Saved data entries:
== Segment start ==

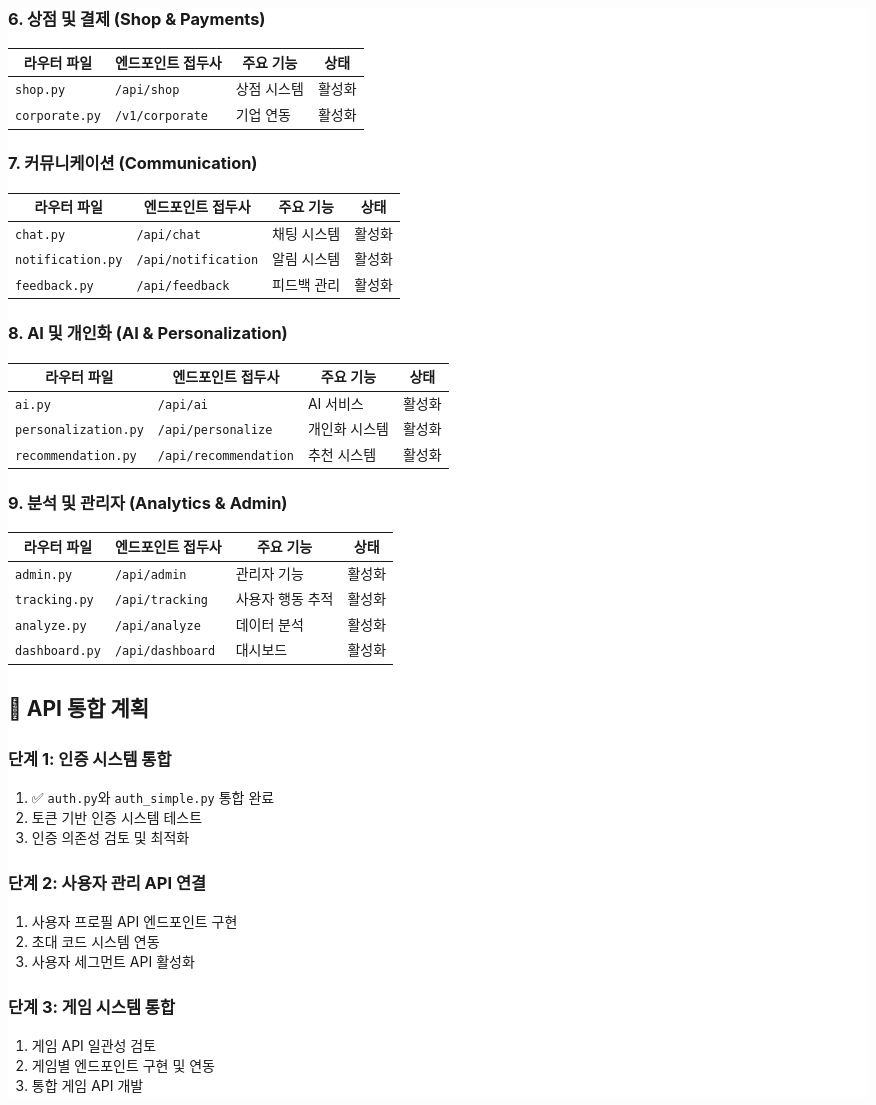 ### 6. 상점 및 결제 (Shop & Payments)
| 라우터 파일 | 엔드포인트 접두사 | 주요 기능 | 상태 |
|------------|-----------------|---------|------|
| `shop.py` | `/api/shop` | 상점 시스템 | 활성화 |
| `corporate.py` | `/v1/corporate` | 기업 연동 | 활성화 |

### 7. 커뮤니케이션 (Communication)
| 라우터 파일 | 엔드포인트 접두사 | 주요 기능 | 상태 |
|------------|-----------------|---------|------|
| `chat.py` | `/api/chat` | 채팅 시스템 | 활성화 |
| `notification.py` | `/api/notification` | 알림 시스템 | 활성화 |
| `feedback.py` | `/api/feedback` | 피드백 관리 | 활성화 |

### 8. AI 및 개인화 (AI & Personalization)
| 라우터 파일 | 엔드포인트 접두사 | 주요 기능 | 상태 |
|------------|-----------------|---------|------|
| `ai.py` | `/api/ai` | AI 서비스 | 활성화 |
| `personalization.py` | `/api/personalize` | 개인화 시스템 | 활성화 |
| `recommendation.py` | `/api/recommendation` | 추천 시스템 | 활성화 |

### 9. 분석 및 관리자 (Analytics & Admin)
| 라우터 파일 | 엔드포인트 접두사 | 주요 기능 | 상태 |
|------------|-----------------|---------|------|
| `admin.py` | `/api/admin` | 관리자 기능 | 활성화 |
| `tracking.py` | `/api/tracking` | 사용자 행동 추적 | 활성화 |
| `analyze.py` | `/api/analyze` | 데이터 분석 | 활성화 |
| `dashboard.py` | `/api/dashboard` | 대시보드 | 활성화 |

## 🔄 API 통합 계획

### 단계 1: 인증 시스템 통합
1. ✅ `auth.py`와 `auth_simple.py` 통합 완료
2. 토큰 기반 인증 시스템 테스트
3. 인증 의존성 검토 및 최적화

### 단계 2: 사용자 관리 API 연결
1. 사용자 프로필 API 엔드포인트 구현
2. 초대 코드 시스템 연동
3. 사용자 세그먼트 API 활성화

### 단계 3: 게임 시스템 통합
1. 게임 API 일관성 검토
2. 게임별 엔드포인트 구현 및 연동
3. 통합 게임 API 개발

== Segment end ==

**WHAT YOU SHOULD DO**
Reproduce only the lines of the records from the start up to and including the line that holds "알림 시스템 | 활성화 |"; do not carry over any picture.

**RESPONSE TO THE TASK**
 ### 6. 상점 및 결제 (Shop & Payments)
| 라우터 파일 | 엔드포인트 접두사 | 주요 기능 | 상태 |
|------------|-----------------|---------|------|
| `shop.py` | `/api/shop` | 상점 시스템 | 활성화 |
| `corporate.py` | `/v1/corporate` | 기업 연동 | 활성화 |

### 7. 커뮤니케이션 (Communication)
| 라우터 파일 | 엔드포인트 접두사 | 주요 기능 | 상태 |
|------------|-----------------|---------|------|
| `chat.py` | `/api/chat` | 채팅 시스템 | 활성화 |
| `notification.py` | `/api/notification` | 알림 시스템 | 활성화 |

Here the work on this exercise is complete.